═══ SOURCE MATERIAL

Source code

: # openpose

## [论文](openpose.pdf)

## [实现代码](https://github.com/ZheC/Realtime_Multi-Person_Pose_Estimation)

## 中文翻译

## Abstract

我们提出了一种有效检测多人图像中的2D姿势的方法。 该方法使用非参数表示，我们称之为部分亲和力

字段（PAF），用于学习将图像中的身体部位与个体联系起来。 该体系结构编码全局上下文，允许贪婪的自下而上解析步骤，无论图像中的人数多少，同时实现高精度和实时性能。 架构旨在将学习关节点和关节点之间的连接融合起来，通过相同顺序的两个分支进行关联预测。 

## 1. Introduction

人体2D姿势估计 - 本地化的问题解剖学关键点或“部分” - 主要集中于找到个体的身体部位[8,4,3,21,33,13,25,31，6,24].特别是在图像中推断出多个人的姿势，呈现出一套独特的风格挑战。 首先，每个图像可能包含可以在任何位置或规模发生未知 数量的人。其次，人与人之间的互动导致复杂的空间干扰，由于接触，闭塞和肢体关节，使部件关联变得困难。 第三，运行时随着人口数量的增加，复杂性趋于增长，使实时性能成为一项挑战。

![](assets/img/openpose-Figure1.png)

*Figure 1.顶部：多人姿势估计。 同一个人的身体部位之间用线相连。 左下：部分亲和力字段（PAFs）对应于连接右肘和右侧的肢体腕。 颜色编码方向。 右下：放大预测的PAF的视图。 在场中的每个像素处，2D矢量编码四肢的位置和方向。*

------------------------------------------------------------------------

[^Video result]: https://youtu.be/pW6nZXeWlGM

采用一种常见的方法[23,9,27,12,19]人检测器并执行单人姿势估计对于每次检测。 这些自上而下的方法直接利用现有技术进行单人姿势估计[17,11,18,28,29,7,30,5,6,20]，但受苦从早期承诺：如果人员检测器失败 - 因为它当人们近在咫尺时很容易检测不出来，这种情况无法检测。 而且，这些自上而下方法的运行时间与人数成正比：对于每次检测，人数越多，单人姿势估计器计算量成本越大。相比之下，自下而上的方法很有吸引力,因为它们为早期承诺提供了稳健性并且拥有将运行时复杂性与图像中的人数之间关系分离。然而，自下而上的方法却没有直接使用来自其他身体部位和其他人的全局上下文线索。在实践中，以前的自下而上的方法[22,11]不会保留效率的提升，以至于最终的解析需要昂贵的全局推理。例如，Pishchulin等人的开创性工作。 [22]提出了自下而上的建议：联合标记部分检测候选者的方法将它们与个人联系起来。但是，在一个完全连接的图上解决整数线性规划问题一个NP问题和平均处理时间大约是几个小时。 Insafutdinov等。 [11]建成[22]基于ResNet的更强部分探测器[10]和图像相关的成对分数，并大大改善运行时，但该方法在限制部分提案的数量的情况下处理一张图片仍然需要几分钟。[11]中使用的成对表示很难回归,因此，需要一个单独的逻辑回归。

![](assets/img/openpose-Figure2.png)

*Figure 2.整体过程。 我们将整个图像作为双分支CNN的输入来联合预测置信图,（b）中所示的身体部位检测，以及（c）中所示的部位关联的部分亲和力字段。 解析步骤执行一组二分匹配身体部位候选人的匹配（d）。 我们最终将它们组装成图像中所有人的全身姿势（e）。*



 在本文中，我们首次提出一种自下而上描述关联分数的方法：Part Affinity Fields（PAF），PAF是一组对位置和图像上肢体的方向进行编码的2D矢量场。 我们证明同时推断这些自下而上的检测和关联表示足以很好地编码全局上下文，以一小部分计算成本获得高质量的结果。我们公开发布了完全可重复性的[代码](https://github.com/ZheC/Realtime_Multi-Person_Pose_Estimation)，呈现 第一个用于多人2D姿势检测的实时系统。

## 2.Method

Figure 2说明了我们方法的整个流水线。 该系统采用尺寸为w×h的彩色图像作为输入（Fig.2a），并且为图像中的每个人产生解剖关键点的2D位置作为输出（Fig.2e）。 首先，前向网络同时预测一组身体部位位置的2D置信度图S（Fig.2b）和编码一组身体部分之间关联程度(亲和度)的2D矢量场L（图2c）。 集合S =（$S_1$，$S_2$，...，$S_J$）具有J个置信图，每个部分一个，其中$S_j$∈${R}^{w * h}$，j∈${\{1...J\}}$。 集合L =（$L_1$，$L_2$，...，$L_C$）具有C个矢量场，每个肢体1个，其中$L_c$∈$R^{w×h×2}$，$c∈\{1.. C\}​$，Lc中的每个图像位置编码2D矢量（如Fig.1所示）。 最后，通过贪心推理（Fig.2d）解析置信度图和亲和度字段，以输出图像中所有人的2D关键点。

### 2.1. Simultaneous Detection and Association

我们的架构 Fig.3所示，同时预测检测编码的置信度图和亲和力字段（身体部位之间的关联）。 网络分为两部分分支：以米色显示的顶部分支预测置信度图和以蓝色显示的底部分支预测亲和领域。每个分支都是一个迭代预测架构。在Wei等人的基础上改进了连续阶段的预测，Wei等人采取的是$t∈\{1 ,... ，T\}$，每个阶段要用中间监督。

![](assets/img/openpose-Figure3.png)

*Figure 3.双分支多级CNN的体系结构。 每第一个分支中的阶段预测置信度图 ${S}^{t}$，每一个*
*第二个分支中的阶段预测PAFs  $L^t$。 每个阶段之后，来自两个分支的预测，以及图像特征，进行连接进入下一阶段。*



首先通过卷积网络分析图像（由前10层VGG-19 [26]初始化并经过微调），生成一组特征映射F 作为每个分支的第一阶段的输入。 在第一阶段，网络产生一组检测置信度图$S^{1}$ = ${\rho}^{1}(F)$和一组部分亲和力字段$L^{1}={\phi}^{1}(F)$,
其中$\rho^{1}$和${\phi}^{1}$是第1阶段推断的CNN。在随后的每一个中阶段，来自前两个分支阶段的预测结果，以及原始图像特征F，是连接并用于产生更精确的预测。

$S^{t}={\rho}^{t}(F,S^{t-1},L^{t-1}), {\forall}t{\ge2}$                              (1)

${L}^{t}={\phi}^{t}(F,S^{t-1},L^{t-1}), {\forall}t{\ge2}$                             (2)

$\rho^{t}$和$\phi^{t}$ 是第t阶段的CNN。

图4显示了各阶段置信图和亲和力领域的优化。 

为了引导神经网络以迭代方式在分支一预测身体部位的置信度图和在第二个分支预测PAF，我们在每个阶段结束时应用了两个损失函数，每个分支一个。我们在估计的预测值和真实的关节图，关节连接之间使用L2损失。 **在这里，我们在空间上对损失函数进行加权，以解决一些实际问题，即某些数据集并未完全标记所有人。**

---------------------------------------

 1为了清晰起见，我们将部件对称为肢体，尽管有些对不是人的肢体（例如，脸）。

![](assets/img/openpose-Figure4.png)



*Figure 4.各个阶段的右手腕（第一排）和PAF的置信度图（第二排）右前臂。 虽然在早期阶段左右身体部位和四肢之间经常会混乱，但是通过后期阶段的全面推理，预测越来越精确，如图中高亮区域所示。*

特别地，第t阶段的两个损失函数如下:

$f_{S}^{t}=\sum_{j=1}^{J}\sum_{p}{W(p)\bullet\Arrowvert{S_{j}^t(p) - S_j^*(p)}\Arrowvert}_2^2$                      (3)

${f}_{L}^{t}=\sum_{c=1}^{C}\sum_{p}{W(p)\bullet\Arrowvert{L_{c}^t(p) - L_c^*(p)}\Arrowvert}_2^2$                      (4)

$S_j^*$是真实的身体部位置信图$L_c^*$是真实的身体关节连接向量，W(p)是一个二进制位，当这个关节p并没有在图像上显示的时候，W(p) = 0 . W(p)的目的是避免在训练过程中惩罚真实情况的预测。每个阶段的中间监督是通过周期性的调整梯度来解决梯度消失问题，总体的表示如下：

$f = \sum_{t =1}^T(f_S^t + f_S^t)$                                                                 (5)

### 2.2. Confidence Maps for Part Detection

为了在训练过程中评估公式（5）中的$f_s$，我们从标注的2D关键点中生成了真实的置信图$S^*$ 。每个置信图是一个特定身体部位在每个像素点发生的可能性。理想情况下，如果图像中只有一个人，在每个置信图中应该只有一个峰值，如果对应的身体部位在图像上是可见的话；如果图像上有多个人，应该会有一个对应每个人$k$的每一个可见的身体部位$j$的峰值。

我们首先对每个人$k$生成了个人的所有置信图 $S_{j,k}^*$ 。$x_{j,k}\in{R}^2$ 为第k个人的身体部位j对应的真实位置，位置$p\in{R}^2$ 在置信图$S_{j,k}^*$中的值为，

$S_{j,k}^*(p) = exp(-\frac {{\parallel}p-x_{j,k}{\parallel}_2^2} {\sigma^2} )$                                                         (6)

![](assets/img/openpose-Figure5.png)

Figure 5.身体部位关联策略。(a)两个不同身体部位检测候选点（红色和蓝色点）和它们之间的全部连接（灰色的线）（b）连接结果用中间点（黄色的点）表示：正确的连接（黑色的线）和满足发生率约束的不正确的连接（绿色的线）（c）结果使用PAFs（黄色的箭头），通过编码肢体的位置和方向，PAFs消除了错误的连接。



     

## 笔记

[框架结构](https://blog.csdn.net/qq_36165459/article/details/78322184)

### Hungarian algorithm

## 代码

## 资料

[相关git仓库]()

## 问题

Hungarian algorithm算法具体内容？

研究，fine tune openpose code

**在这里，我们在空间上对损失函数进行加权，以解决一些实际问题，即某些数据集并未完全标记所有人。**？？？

══════

WHAT TO WORK ON:
If a line in the entries above has the word "以解决一些实际问题", copy it.

SOLUTION TO THE EXERCISE:
为了引导神经网络以迭代方式在分支一预测身体部位的置信度图和在第二个分支预测PAF，我们在每个阶段结束时应用了两个损失函数，每个分支一个。我们在估计的预测值和真实的关节图，关节连接之间使用L2损失。 **在这里，我们在空间上对损失函数进行加权，以解决一些实际问题，即某些数据集并未完全标记所有人。**
**在这里，我们在空间上对损失函数进行加权，以解决一些实际问题，即某些数据集并未完全标记所有人。**？？？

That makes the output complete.